WASHINGTON – The Agriculture Department said Wednesday that a non-approved strain of genetically engineered wheat has been discovered in an Oregon field, a potential threat to trade with other countries that have concerns about genetically modified foods.
Dr. Michael Firko of the USDA's Animal and Plant Health Inspection Service said a farmer discovered the genetically modified plants on his farm and contacted Oregon State University, which notified USDA early this month.
There is no genetically engineered wheat currently approved for U.S. farming. USDA officials said the wheat is the same strain as a genetically modified wheat that was legally tested by seed giant Monsanto a decade ago but never approved. Monsanto stopped testing that product in Oregon and several other states in 2005.

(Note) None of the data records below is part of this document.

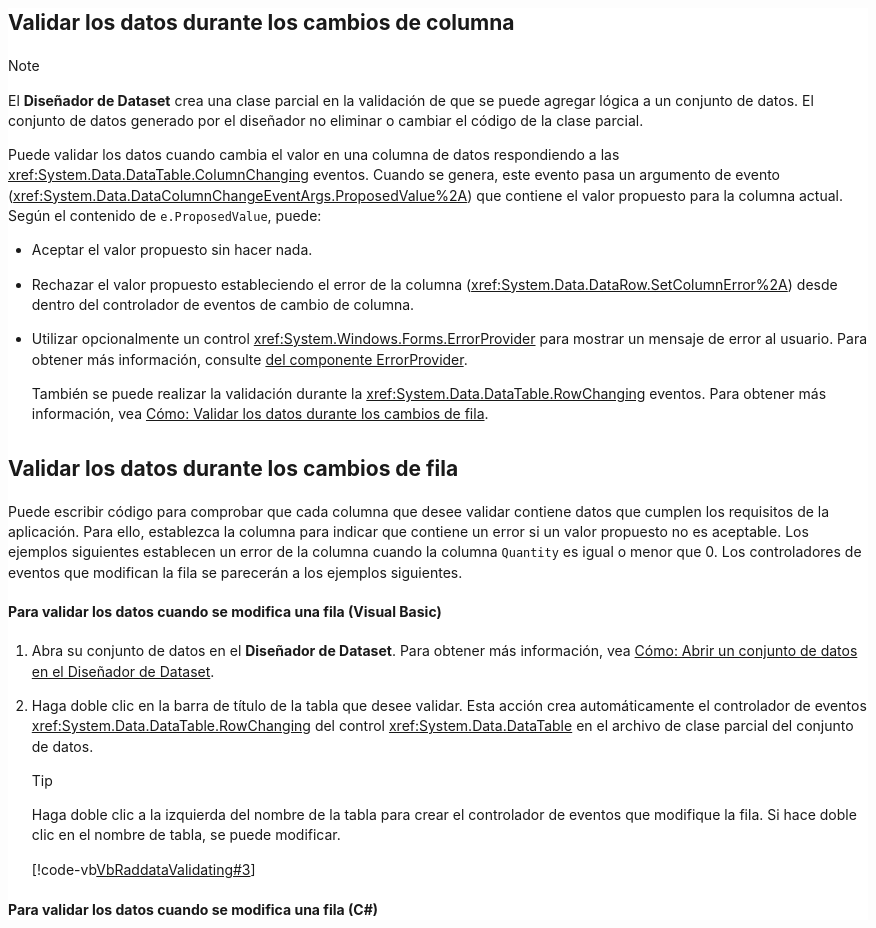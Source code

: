 ## <a name="validate-data-during-column-changes"></a>Validar los datos durante los cambios de columna  
  
> [!NOTE]
>  El **Diseñador de Dataset** crea una clase parcial en la validación de que se puede agregar lógica a un conjunto de datos. El conjunto de datos generado por el diseñador no eliminar o cambiar el código de la clase parcial.  
  
 Puede validar los datos cuando cambia el valor en una columna de datos respondiendo a las <xref:System.Data.DataTable.ColumnChanging> eventos. Cuando se genera, este evento pasa un argumento de evento (<xref:System.Data.DataColumnChangeEventArgs.ProposedValue%2A>) que contiene el valor propuesto para la columna actual. Según el contenido de `e.ProposedValue`, puede:  
  
- Aceptar el valor propuesto sin hacer nada.  
  
- Rechazar el valor propuesto estableciendo el error de la columna (<xref:System.Data.DataRow.SetColumnError%2A>) desde dentro del controlador de eventos de cambio de columna.  
  
- Utilizar opcionalmente un control <xref:System.Windows.Forms.ErrorProvider> para mostrar un mensaje de error al usuario. Para obtener más información, consulte [del componente ErrorProvider](http://msdn.microsoft.com/library/c0f2e231-c5c9-413d-a507-75af2db499b6).  
  
  También se puede realizar la validación durante la <xref:System.Data.DataTable.RowChanging> eventos. Para obtener más información, vea [Cómo: Validar los datos durante los cambios de fila](http://msdn.microsoft.com/library/afc03c77-dfed-4302-9376-929400468ecc).  
  
## <a name="validate-data-during-row-changes"></a>Validar los datos durante los cambios de fila  
 Puede escribir código para comprobar que cada columna que desee validar contiene datos que cumplen los requisitos de la aplicación. Para ello, establezca la columna para indicar que contiene un error si un valor propuesto no es aceptable. Los ejemplos siguientes establecen un error de la columna cuando la columna `Quantity` es igual o menor que 0. Los controladores de eventos que modifican la fila se parecerán a los ejemplos siguientes.  
  
#### <a name="to-validate-data-when-a-row-changes-visual-basic"></a>Para validar los datos cuando se modifica una fila (Visual Basic)  
  
1.  Abra su conjunto de datos en el **Diseñador de Dataset**. Para obtener más información, vea [Cómo: Abrir un conjunto de datos en el Diseñador de Dataset](http://msdn.microsoft.com/library/36fc266f-365b-42cb-aebb-c993dc2c47c3).  
  
2.  Haga doble clic en la barra de título de la tabla que desee validar. Esta acción crea automáticamente el controlador de eventos <xref:System.Data.DataTable.RowChanging> del control <xref:System.Data.DataTable> en el archivo de clase parcial del conjunto de datos.  
  
    > [!TIP]
    >  Haga doble clic a la izquierda del nombre de la tabla para crear el controlador de eventos que modifique la fila. Si hace doble clic en el nombre de tabla, se puede modificar.  
  
     [!code-vb[VbRaddataValidating#3](../snippets/visualbasic/VS_Snippets_VBCSharp/VbRaddataValidating/VB/NorthwindDataSet.vb#3)]  
  
#### <a name="to-validate-data-when-a-row-changes-c"></a>Para validar los datos cuando se modifica una fila (C#)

The USDA said the genetically engineered wheat is safe to eat, but the department is investigating how it ended up in the field, whether there was any criminal wrongdoing and whether its growth is widespread.
The Oregon Department of Agriculture said the field is in Eastern Oregon. USDA officials declined to speculate whether the modified seeds blew into the field from a testing site or if they were somehow planted or taken there, and they would not identify the farmer or the farm's location.
The discovery could have far-reaching implications for the U.S. wheat industry if the growth of the engineered product turns out to be widespread. Many countries around the world will not accept imports of genetically modified foods, and organic foods sold in the United States cannot be engineered by law.
Organic companies have expressed frequent concern that genetically modified seed will blow into their farms and contaminate their products.
USDA said this is the only report it has received of a genetically engineered wheat.
"Even so, we are taking this very seriously," Firko said.